In order to qualify for a Ph.D., the student must complete a series of proficiency examinations, courses, and written and oral preliminary (Ph.D. candidacy) examinations. A final oral thesis defense culminates the degree program. Each of these is discussed in some detail below.

Proficiency examinations.

Students are expected to pass four of five proficiency examinations during their first year in residence. The exams, which are at the level of an advanced undergraduate course, are in analytical chemistry, biochemistry, inorganic chemistry, organic chemistry and physical chemistry. The exams are given during the chemistry first year orientation program in August. In the event that a student does not pass the first exam they are offered two more times during the academic year.


Each division offers a core group of closely related courses. Besides these, the student normally takes additional courses in a minor or supporting program.

Written preliminary examinations.

See policy.

Oral preliminary examination.

The preliminary oral examination requirement also varies among specialty areas but more often than not involves defense of a proposed research project which, in some areas, is an original topic unrelated to the student's thesis research, while in others, is the thesis project itself.

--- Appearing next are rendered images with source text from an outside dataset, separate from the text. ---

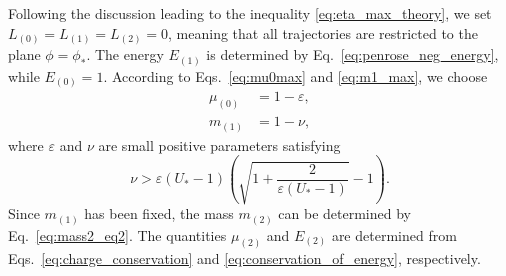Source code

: Following the discussion leading to the inequality \eqref{eq:eta_max_theory}, we set $L_{(0)}=L_{(1)}=L_{(2)}=0$, meaning that all trajectories are restricted to the plane $\phi=\phi_*$. The energy $E_{(1)}$ is determined by Eq.~\eqref{eq:penrose_neg_energy}, while $E_{(0)}=1$. According to Eqs.~\eqref{eq:mu0max} and \eqref{eq:m1_max}, we choose
\begin{eqnarray}
    \label{eq:epsilondef} \mu_{(0)} &= 1 - \varepsilon, \\
    \label{eq:nudef} m_{(1)} &= 1 - \nu,
\end{eqnarray}
where $\varepsilon$ and $\nu$ are small positive parameters satisfying
\begin{equation} \label{eq:nuepsilonrelation}
    \nu > \varepsilon (U_* - 1) \left( \sqrt{1 + \frac{2}{\varepsilon (U_* - 1)}} - 1 \right).
\end{equation}
Since $m_{(1)}$  has been fixed, the mass $m_{(2)}$ can be determined by Eq.~\eqref{eq:mass2_eq2}. The quantities $\mu_{(2)}$ and $E_{(2)}$ are determined from Eqs.~\eqref{eq:charge_conservation} and \eqref{eq:conservation_of_energy}, respectively.


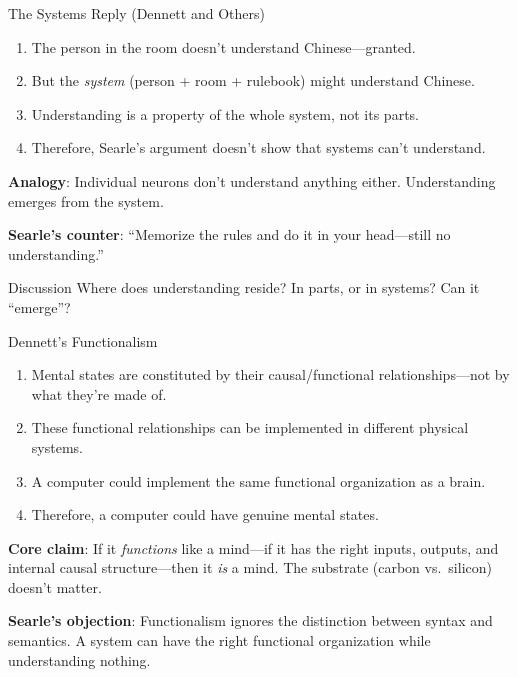 \documentclass[aspectratio=169,11pt]{beamer}
\begin{document}
\begin{frame}{The Systems Reply (Dennett and Others)}
\begin{probox}
\small
\begin{enumerate}
    \item The person in the room doesn't understand Chinese---granted.
    \item But the \emph{system} (person + room + rulebook) might understand Chinese.
    \item Understanding is a property of the whole system, not its parts.
    \item Therefore, Searle's argument doesn't show that systems can't understand.
\end{enumerate}
\end{probox}

\vspace{0.1em}
\textbf{Analogy}: Individual neurons don't understand anything either. Understanding emerges from the system.

\vspace{0.1em}
\textbf{Searle's counter}: ``Memorize the rules and do it in your head---still no understanding.''

\vspace{0.1em}
\begin{alertblock}{Discussion}
Where does understanding reside? In parts, or in systems? Can it ``emerge''?
\end{alertblock}
\end{frame}

\begin{frame}{Dennett's Functionalism}
\begin{probox}
\small
\begin{enumerate}
    \item Mental states are constituted by their causal/functional relationships---not by what they're made of.
    \item These functional relationships can be implemented in different physical systems.
    \item A computer could implement the same functional organization as a brain.
    \item Therefore, a computer could have genuine mental states.
\end{enumerate}
\end{probox}

\vspace{0.2em}
\textbf{Core claim}: If it \emph{functions} like a mind---if it has the right inputs, outputs, and internal causal structure---then it \emph{is} a mind. The substrate (carbon vs.\ silicon) doesn't matter.

\vspace{0.2em}
\textbf{Searle's objection}: Functionalism ignores the distinction between syntax and semantics. A system can have the right functional organization while understanding nothing.
\end{frame}
\end{document}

Final oral examination and the thesis.

Each Ph.D. student must perform an original piece of research, describe it in a thesis, and defend this thesis during a final oral examination.

Requirements for the M.S.

The University of Minnesota offers two types of Master's degrees. Plan A requires a thesis, while Plan B requires a heavier coursework load instead of a thesis. Courses for completing a Master's program are normally selected from the recommended courses within a given specialty area and supporting programs. An M.S. candidate must pass the proficiency examination in the field most closely related to his or her specialty area but need not do so in other fields.